Friday, 28 October 2016

Amazing Swifts Fly 10 Months Without Landing

Fly me to the Moon – and back, seven times. Image courtesy of Paweł Kuźnia, Creative Commons (CC BY-SA 3.0).

Joel Kontinen

Swifts spend a lot of time in the air, perhaps more than any other birds.

Each year, the common swift (Apus apus) roosts two months in Europe and then flies off to Africa.

Researchers at the University of Lund in Sweden fitted seven common swifts with lightweight data loggers and monitored their travels for two years.

Three of the birds stayed in the air for 10 months, and the others landed occasionally but very briefly, “never for more than half a per cent of the total time of their migratory periods,” says Anders Hedenström, who with his colleagues published their research in the journal Current Biology.

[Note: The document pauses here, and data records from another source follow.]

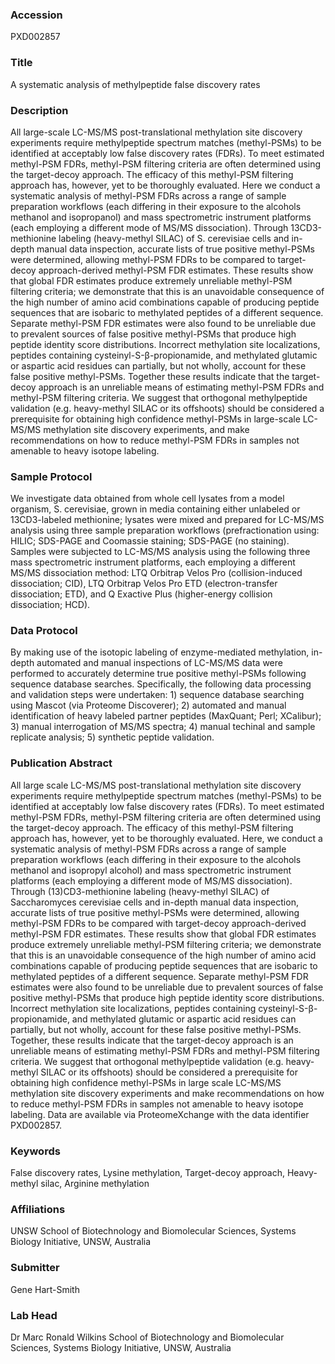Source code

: ### Accession
PXD002857

### Title
A systematic analysis of methylpeptide false discovery rates

### Description
All large-scale LC-MS/MS post-translational methylation site discovery experiments require methylpeptide spectrum matches (methyl-PSMs) to be identified at acceptably low false discovery rates (FDRs). To meet estimated methyl-PSM FDRs, methyl-PSM filtering criteria are often determined using the target-decoy approach. The efficacy of this methyl-PSM filtering approach has, however, yet to be thoroughly evaluated. Here we conduct a systematic analysis of methyl-PSM FDRs across a range of sample preparation workflows (each differing in their exposure to the alcohols methanol and isopropanol) and mass spectrometric instrument platforms (each employing a different mode of MS/MS dissociation). Through 13CD3-methionine labeling (heavy-methyl SILAC) of S. cerevisiae cells and in-depth manual data inspection, accurate lists of true positive methyl-PSMs were determined, allowing methyl-PSM FDRs to be compared to target-decoy approach-derived methyl-PSM FDR estimates. These results show that global FDR estimates produce extremely unreliable methyl-PSM filtering criteria; we demonstrate that this is an unavoidable consequence of the high number of amino acid combinations capable of producing peptide sequences that are isobaric to methylated peptides of a different sequence. Separate methyl-PSM FDR estimates were also found to be unreliable due to prevalent sources of false positive methyl-PSMs that produce high peptide identity score distributions. Incorrect methylation site localizations, peptides containing cysteinyl-S-β-propionamide, and methylated glutamic or aspartic acid residues can partially, but not wholly, account for these false positive methyl-PSMs. Together these results indicate that the target-decoy approach is an unreliable means of estimating methyl-PSM FDRs and methyl-PSM filtering criteria. We suggest that orthogonal methylpeptide validation (e.g. heavy-methyl SILAC or its offshoots) should  be considered a prerequisite for obtaining high confidence methyl-PSMs in large-scale LC-MS/MS methylation site discovery experiments, and make recommendations on how to reduce methyl-PSM FDRs in samples not amenable to heavy isotope labeling.

### Sample Protocol
We investigate data obtained from whole cell lysates from a model organism, S. cerevisiae, grown in media containing either unlabeled or 13CD3-labeled methionine; lysates were mixed and prepared for LC-MS/MS analysis using three sample preparation workflows (prefractionation using: HILIC; SDS-PAGE and Coomassie staining; SDS-PAGE (no staining). Samples were subjected to LC-MS/MS analysis using the following three mass spectrometric instrument platforms, each employing a different MS/MS dissociation method: LTQ Orbitrap Velos Pro (collision-induced dissociation; CID), LTQ Orbitrap Velos Pro ETD (electron-transfer dissociation; ETD), and Q Exactive Plus (higher-energy collision dissociation; HCD).

### Data Protocol
By making use of the isotopic labeling of enzyme-mediated methylation, in-depth automated and manual inspections of LC-MS/MS data were performed to accurately determine true positive methyl-PSMs following sequence database searches. Specifically, the following data processing and validation steps were undertaken: 1) sequence database searching using Mascot (via Proteome Discoverer); 2) automated and manual identification of heavy labeled partner peptides (MaxQuant; Perl; XCalibur); 3) manual interrogation of MS/MS spectra; 4) manual techinal and sample replicate analysis; 5) synthetic peptide validation.

### Publication Abstract
All large scale LC-MS/MS post-translational methylation site discovery experiments require methylpeptide spectrum matches (methyl-PSMs) to be identified at acceptably low false discovery rates (FDRs). To meet estimated methyl-PSM FDRs, methyl-PSM filtering criteria are often determined using the target-decoy approach. The efficacy of this methyl-PSM filtering approach has, however, yet to be thoroughly evaluated. Here, we conduct a systematic analysis of methyl-PSM FDRs across a range of sample preparation workflows (each differing in their exposure to the alcohols methanol and isopropyl alcohol) and mass spectrometric instrument platforms (each employing a different mode of MS/MS dissociation). Through (13)CD3-methionine labeling (heavy-methyl SILAC) of Saccharomyces cerevisiae cells and in-depth manual data inspection, accurate lists of true positive methyl-PSMs were determined, allowing methyl-PSM FDRs to be compared with target-decoy approach-derived methyl-PSM FDR estimates. These results show that global FDR estimates produce extremely unreliable methyl-PSM filtering criteria; we demonstrate that this is an unavoidable consequence of the high number of amino acid combinations capable of producing peptide sequences that are isobaric to methylated peptides of a different sequence. Separate methyl-PSM FDR estimates were also found to be unreliable due to prevalent sources of false positive methyl-PSMs that produce high peptide identity score distributions. Incorrect methylation site localizations, peptides containing cysteinyl-S-&#x3b2;-propionamide, and methylated glutamic or aspartic acid residues can partially, but not wholly, account for these false positive methyl-PSMs. Together, these results indicate that the target-decoy approach is an unreliable means of estimating methyl-PSM FDRs and methyl-PSM filtering criteria. We suggest that orthogonal methylpeptide validation (e.g. heavy-methyl SILAC or its offshoots) should be considered a prerequisite for obtaining high confidence methyl-PSMs in large scale LC-MS/MS methylation site discovery experiments and make recommendations on how to reduce methyl-PSM FDRs in samples not amenable to heavy isotope labeling. Data are available via ProteomeXchange with the data identifier PXD002857.

### Keywords
False discovery rates, Lysine methylation, Target-decoy approach, Heavy-methyl silac, Arginine methylation

### Affiliations
UNSW
School of Biotechnology and Biomolecular Sciences, Systems Biology Initiative, UNSW, Australia

### Submitter
Gene Hart-Smith

### Lab Head
Dr Marc Ronald Wilkins
School of Biotechnology and Biomolecular Sciences, Systems Biology Initiative, UNSW, Australia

Hedenström thinks that the swifts might take power naps in the air. As they can live for 20 years, during their lifetime they probably travel a distance that equals 7 times to the moon and back.

So, what is the Darwinian explanation for such behaviour? There probably isn’t one.

Birds are a big problem for evolutionists. While they have made much of Darwin’s finches, the birds themselves do not conform to Darwinian expectations.

Many other species and traits cause additional problems, for instance starling murmurations, anti-crash systems, cooling beaks and anti-freeze.

What is more, birds such as robins, hummingbirds, cockatoos and bowerbirds display many signs of very intelligent design that cannot be explained away by evolutionary storytelling.

And bird migration refutes the local flood hypothesis.


Coghlan, Andy. 2016. Swifts break record by staying aloft for 10 months at a time. New Scientist (27 October).